Afrique de l'Ouest : Aperçu global de la situation énergétique Spécial

  • 27 mars, 2018
  • Écrit par 
  • Publié dans ECONOMIE
  • Lu 432 fois
  • Évaluer cet élément
    (0 Votes)

Le potentiel énergétique en Afrique de l'ouest repose non seulement sur le pétrole, mais aussi sur l’hydraulique et le solaire.

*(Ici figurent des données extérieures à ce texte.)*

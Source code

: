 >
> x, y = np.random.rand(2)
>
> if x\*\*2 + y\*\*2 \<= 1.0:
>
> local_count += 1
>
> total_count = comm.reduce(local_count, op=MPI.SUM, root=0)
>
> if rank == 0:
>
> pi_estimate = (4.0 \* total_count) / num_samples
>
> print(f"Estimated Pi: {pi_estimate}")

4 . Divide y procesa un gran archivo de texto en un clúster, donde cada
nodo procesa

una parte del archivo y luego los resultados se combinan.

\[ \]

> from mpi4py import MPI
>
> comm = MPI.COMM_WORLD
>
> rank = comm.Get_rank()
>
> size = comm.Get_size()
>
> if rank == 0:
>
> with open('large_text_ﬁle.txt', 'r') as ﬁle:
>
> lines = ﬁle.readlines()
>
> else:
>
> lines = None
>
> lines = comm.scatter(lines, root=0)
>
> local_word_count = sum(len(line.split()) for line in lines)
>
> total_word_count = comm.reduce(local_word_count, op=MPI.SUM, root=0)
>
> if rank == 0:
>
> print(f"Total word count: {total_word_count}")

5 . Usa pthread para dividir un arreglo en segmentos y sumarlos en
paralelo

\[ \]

Dans cette région, 70 à 90% de la population utilisent de l'énergie provenant principalement de déchets et de la biomasse (c’est à dire du bois, des résidus agricoles, du charbon de bois, du fumier etc....).  L'électricité est plus accessible aux populations citadines que celles rurales. En cause : ces dernières éprouvent d'énormes difficultés financières pour des raccordements électriques très onéreux par rapport à leurs bourses.

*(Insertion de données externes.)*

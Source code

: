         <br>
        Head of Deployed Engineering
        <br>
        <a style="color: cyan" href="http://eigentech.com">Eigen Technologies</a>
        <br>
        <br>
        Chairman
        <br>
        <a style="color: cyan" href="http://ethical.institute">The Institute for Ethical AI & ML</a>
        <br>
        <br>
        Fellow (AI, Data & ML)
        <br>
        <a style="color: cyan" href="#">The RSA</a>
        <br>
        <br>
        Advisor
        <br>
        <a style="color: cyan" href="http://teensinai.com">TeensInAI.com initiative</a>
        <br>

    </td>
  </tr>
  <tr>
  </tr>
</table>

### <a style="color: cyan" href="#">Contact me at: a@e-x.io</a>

En 2013, le Nigéria 1er producteur de pétrole africain occupe selon un classement mondial le 12 eme rang avec 2,7% de la production, tandis que d’autres pays ont une production énergétique très limitée dépendant presque exclusivement de la biomasse comme le Togo. Cela témoigne de l’existence de fortes disparités en matière énergétique entre les pays d'Afrique de l'Ouest.

Pétrole

En 2013, le Nigeria en tête de peloton avec une production de près de 2,3 millions de barils par jour suivi respectivement du Ghana (99 000 barils par jour), la Côte d'ivoire (38 600 barils par jour), et le Niger (20 000 barils par jour).

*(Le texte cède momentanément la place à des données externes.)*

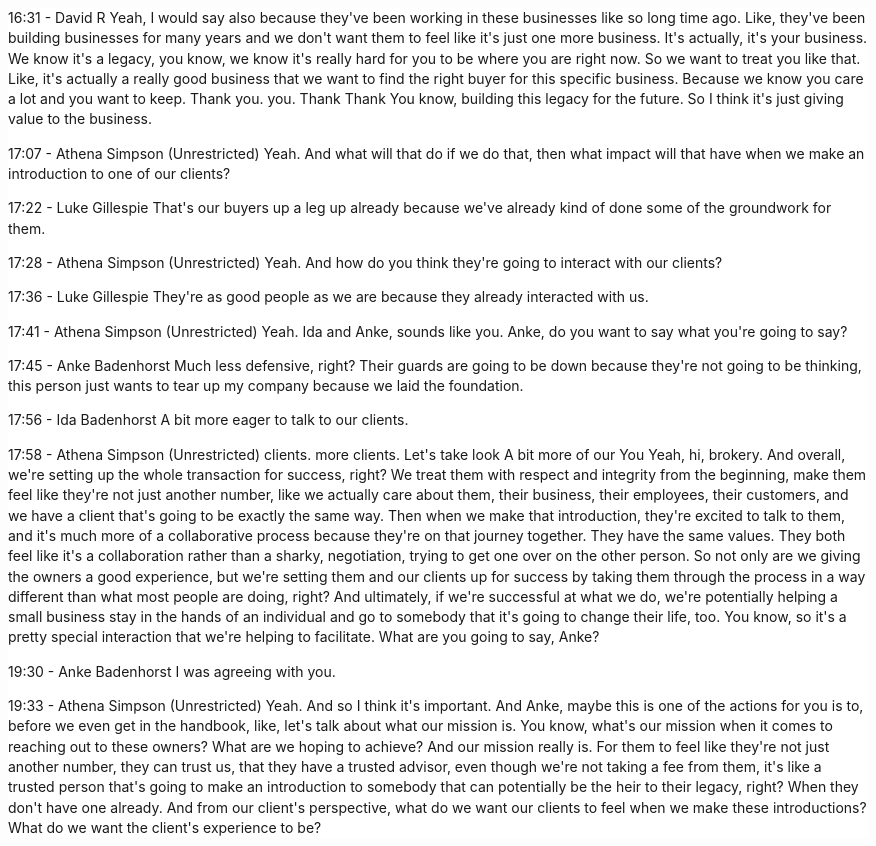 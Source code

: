 16:31 - David R
  Yeah, I would say also because they've been working in these businesses like so long time ago. Like, they've been building businesses for many years and we don't want them to feel like it's just one more business.  It's actually, it's your business. We know it's a legacy, you know, we know it's really hard for you to be where you are right now.  So we want to treat you like that. Like, it's actually a really good business that we want to find the right buyer for this specific business.  Because we know you care a lot and you want to keep. Thank you. you. Thank Thank You know, building this legacy for the future.  So I think it's just giving value to the business.

17:07 - Athena Simpson (Unrestricted)
  Yeah. And what will that do if we do that, then what impact will that have when we make an introduction to one of our clients?

17:22 - Luke Gillespie
  That's our buyers up a leg up already because we've already kind of done some of the groundwork for them.

17:28 - Athena Simpson (Unrestricted)
  Yeah. And how do you think they're going to interact with our clients?

17:36 - Luke Gillespie
  They're as good people as we are because they already interacted with us.

17:41 - Athena Simpson (Unrestricted)
  Yeah. Ida and Anke, sounds like you. Anke, do you want to say what you're going to say?

17:45 - Anke Badenhorst
  Much less defensive, right? Their guards are going to be down because they're not going to be thinking, this person just wants to tear up my company because we laid the foundation.

17:56 - Ida Badenhorst
  A bit more eager to talk to our clients.

17:58 - Athena Simpson (Unrestricted)
  clients. more clients. Let's take look A bit more of our You Yeah, hi, brokery. And overall, we're setting up the whole transaction for success, right?  We treat them with respect and integrity from the beginning, make them feel like they're not just another number, like we actually care about them, their business, their employees, their customers, and we have a client that's going to be exactly the same way.  Then when we make that introduction, they're excited to talk to them, and it's much more of a collaborative process because they're on that journey together.  They have the same values. They both feel like it's a collaboration rather than a sharky,  negotiation, trying to get one over on the other person.  So not only are we giving the owners a good experience, but we're setting them and our clients up for success by taking them through the process in a way different than what most people are doing, right?  And ultimately, if we're successful at what we do, we're potentially helping a small business stay in the hands of an individual and go to somebody that it's going to change their life, too.  You know, so it's a pretty special interaction that we're helping to facilitate. What are you going to say, Anke?

19:30 - Anke Badenhorst
  I was agreeing with you.

19:33 - Athena Simpson (Unrestricted)
  Yeah. And so I think it's important. And Anke, maybe this is one of the actions for you is to, before we even get in the handbook, like, let's talk about what our mission is.  You know, what's our mission when it comes to reaching out to these owners? What are we hoping to achieve?  And our mission really is. For them to feel like they're not just another number, they can trust us, that they have a trusted advisor, even though we're not taking a fee from them, it's like a trusted person that's going to make an introduction to somebody that can potentially be the heir to their legacy, right?  When they don't have one already. And from our client's perspective, what do we want our clients to feel when we make these introductions?  What do we want the client's experience to be?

A fin 2013, le Nigeria détenait la 11eme réserve au monde, avec plus de 37 milliards de barils. Ce géant d'Afrique de l’ouest compte à lui seul 4 raffineries ayant une capacité totale de raffinage de 45,3 millions de tonnes par an, pendant que la Côte d’Ivoire, le Ghana, le Niger et le Sénégal se contentent d’une raffinerie chacun, ayant une capacité allant de 1 à 3,8 millions de tonnes par an.

Gaz naturel

Le Nigéria dispose également des plus importantes réserves de gaz naturel en Afrique (2,7% des réserves prouvées dans le monde à fin 2013) devant l’Algérie. Le Nigéria a produit près de 36,1 milliards de m3 en 2013, soit près de 1,1% de la production gazière mondiale.

Au large du Ghana, le champ pétrolier de Jubilée, découvert en 2007, a commencé à être exploité en 2014. La Côte d'Ivoire possède également plusieurs champs gaziers offshores (notamment Gazelle) qui alimentent un marché essentiellement national. De son côté le Sénégal produit aussi du gaz naturel mais ce sont de très petits volumes.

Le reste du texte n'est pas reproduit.